LakeSoul provides a LakeSoul CDC MVP validation document: https://github.com/meta-soul/LakeSoul/blob/main/examples/cdc_ingestion_debezium/README-CN.md, which contains a complete real-time with the CDC into the example of the lake, Interested can refer to.

3.2 Real-time sample database construction of recommendation algorithm system
A common requirement in the recommendation algorithm scenario is to combine multiple tables, including user features, product features, exposure labels, and click labels, to build a sample library for model training. Offline Join also has problems of low timeliness and high consumption of computing resources. However, many previous schemes use Flink to carry out multi-stream Join through the real-time stream. However, in the case of a large time window, Flink also occupies high resources.

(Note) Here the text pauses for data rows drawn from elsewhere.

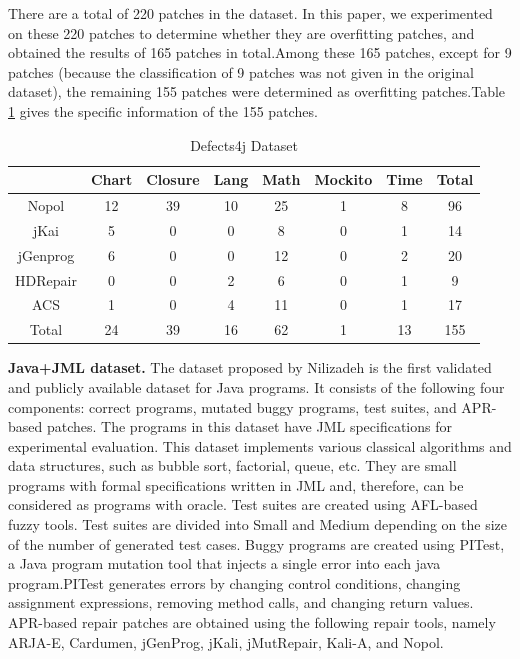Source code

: There are a total of 220 patches in the dataset. In this paper, we experimented on these 220 patches to determine whether they are overfitting patches, and obtained the results of 165 patches in total.Among these 165 patches, except for 9 patches (because the classification of 9 patches was not given in the original dataset), the remaining 155 patches were determined as overfitting patches.Table \ref{tab1} gives the specific information of the 155 patches.
\begin{table}[ht]
	\begin{center}
		\begin{minipage}{\textwidth}
			\caption{Defects4j Dataset}\label{tab1}%
			
			\begin{tabular}{cccccccc}
				\toprule
				\diagbox{Project}{Tools} &Chart	&Closure	&Lang	&Math &Mockito &Time &Total \\ \hline
				Nopol  &12 &39	&10  &25 &1 &8 &96\\ 
				jKai  &5 &0	&0  &8 &0 &1 &14\\ 
				jGenprog  &6 &0	&0  &12 &0 &2 &20\\ 
				HDRepair  &0 &0	&2 &6  &0 &1 &9\\ 
				ACS  &1 &0	&4  &11 &0 &1 &17\\ 
				Total  &24 &39	&16  &62 &1 &13 &155 \\
				\bottomrule
			\end{tabular}
			
		\end{minipage}
	\end{center}
\end{table}

\textbf{Java+JML dataset.} The dataset proposed by Nilizadeh is the first validated and publicly available dataset for Java programs. It consists of the following four components: correct programs, mutated buggy programs, test suites, and APR-based patches. The programs in this dataset have JML specifications for experimental evaluation. This dataset implements various classical algorithms and data structures, such as bubble sort, factorial, queue, etc. They are small programs with formal specifications written in JML and, therefore, can be considered as programs with oracle. Test suites are created using AFL-based fuzzy tools. Test suites are divided into Small and Medium depending on the size of the number of generated test cases. Buggy programs are created using PITest, a Java program mutation tool that injects a single error into each java program.PITest generates errors by changing control conditions, changing assignment expressions, removing method calls, and changing return values. APR-based repair patches are obtained using the following repair tools, namely ARJA-E, Cardumen, jGenProg, jKali, jMutRepair, Kali-A, and Nopol.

In this case, LakeSoul can be used to build a real-time sample library to convert a multi-stream Join into a multi-stream concurrent Upsert. Since different streams have the same primary key, you can set that primary key to a hash partition key for efficient Upsert. This approach can support Upsert with large-time Windows while ensuring high write throughput.

Above is the design concept and application case of LakeSoul. It can be seen from these that LakeSoul is very innovative and has advantages in performance. This is also the reason why I choose to use LakeSoul, although it is only an open-source project with the star of only 500.